Easter is a religious celebration followed in many different ways depending on where in the world you look. In Iceland, many of Iceland’s religious followers belong to the Lutherian Church of Iceland and celebrate Easter as a national holiday.
During Maundy Thursday, Good Friday and Easter Sunday and Monday you can expect many establishments to be closed, this includes the alcohol stores and supermarkets however many restaurants do stay open but it is advisable to look online ahead of time to avoid being inconvenienced during your stay.
On Good Friday in particular all bars, clubs, pubs etc will be closed by law (although many often open at midnight/Saturday morning), atheist Icelanders often gather in protest by playing bingo – which is a strange activity to use as protest but derives from direct text on the particular law from 1926 stating “bingo, lotteries, dance concerts and other gatherings” are completely illegal during Easter and Christmas. Many events and concerts are still held on the Easter weekend so you may notice that this law isn’t exactly heavily enforced.
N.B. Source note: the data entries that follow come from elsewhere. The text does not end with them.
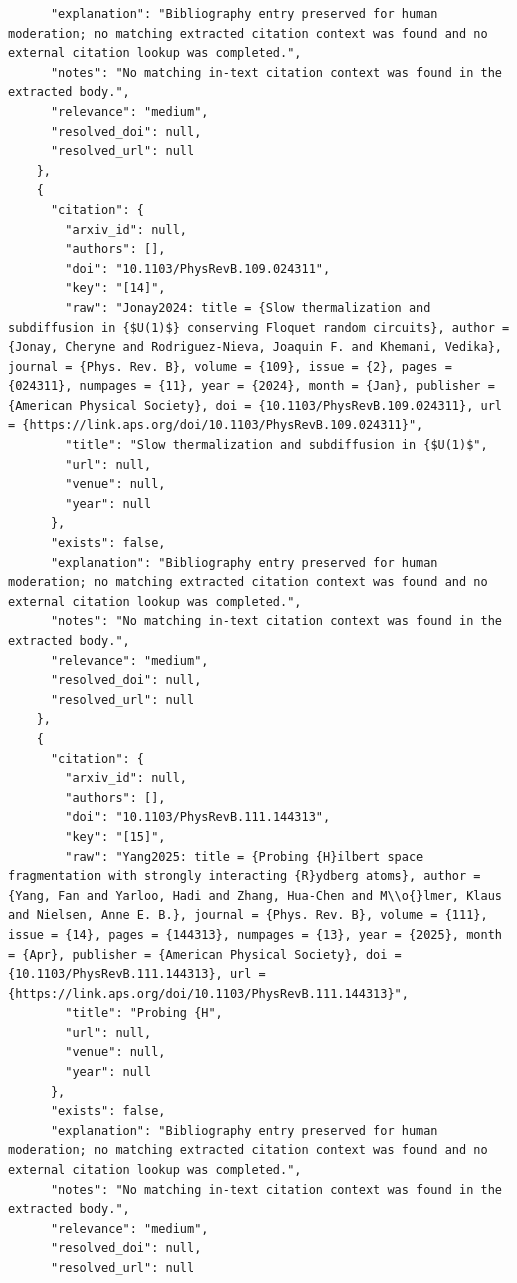\documentclass[11pt]{article}
\begin{document}
\begin{verbatim}
      "explanation": "Bibliography entry preserved for human moderation; no matching extracted citation context was found and no external citation lookup was completed.",
      "notes": "No matching in-text citation context was found in the extracted body.",
      "relevance": "medium",
      "resolved_doi": null,
      "resolved_url": null
    },
    {
      "citation": {
        "arxiv_id": null,
        "authors": [],
        "doi": "10.1103/PhysRevB.109.024311",
        "key": "[14]",
        "raw": "Jonay2024: title = {Slow thermalization and subdiffusion in {$U(1)$} conserving Floquet random circuits}, author = {Jonay, Cheryne and Rodriguez-Nieva, Joaquin F. and Khemani, Vedika}, journal = {Phys. Rev. B}, volume = {109}, issue = {2}, pages = {024311}, numpages = {11}, year = {2024}, month = {Jan}, publisher = {American Physical Society}, doi = {10.1103/PhysRevB.109.024311}, url = {https://link.aps.org/doi/10.1103/PhysRevB.109.024311}",
        "title": "Slow thermalization and subdiffusion in {$U(1)$",
        "url": null,
        "venue": null,
        "year": null
      },
      "exists": false,
      "explanation": "Bibliography entry preserved for human moderation; no matching extracted citation context was found and no external citation lookup was completed.",
      "notes": "No matching in-text citation context was found in the extracted body.",
      "relevance": "medium",
      "resolved_doi": null,
      "resolved_url": null
    },
    {
      "citation": {
        "arxiv_id": null,
        "authors": [],
        "doi": "10.1103/PhysRevB.111.144313",
        "key": "[15]",
        "raw": "Yang2025: title = {Probing {H}ilbert space fragmentation with strongly interacting {R}ydberg atoms}, author = {Yang, Fan and Yarloo, Hadi and Zhang, Hua-Chen and M\\o{}lmer, Klaus and Nielsen, Anne E. B.}, journal = {Phys. Rev. B}, volume = {111}, issue = {14}, pages = {144313}, numpages = {13}, year = {2025}, month = {Apr}, publisher = {American Physical Society}, doi = {10.1103/PhysRevB.111.144313}, url = {https://link.aps.org/doi/10.1103/PhysRevB.111.144313}",
        "title": "Probing {H",
        "url": null,
        "venue": null,
        "year": null
      },
      "exists": false,
      "explanation": "Bibliography entry preserved for human moderation; no matching extracted citation context was found and no external citation lookup was completed.",
      "notes": "No matching in-text citation context was found in the extracted body.",
      "relevance": "medium",
      "resolved_doi": null,
      "resolved_url": null

\end{verbatim}
\end{document}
Like many places, Iceland enjoys Easter eggs in their traditions, the eggs are filled with Icelandic candy and often have a proverb (not dissimilar to fortune cookies). The eggs are sold in convenience stores but if you look around more you may find some hand-made Easter eggs with various extra treats and flavours. Children love the eggs and businesses around the country may host public Easter egg hunts to enjoy.
A traditional meal to be eaten at Easter on Easter Sunday is roast leg of lamb, which is often plentifully available in restaurants as a special celebration and definitely worth a taste. A twist from traditional roasts is that the potatoes are often glazed with sugar for a sweeter kick to your meal.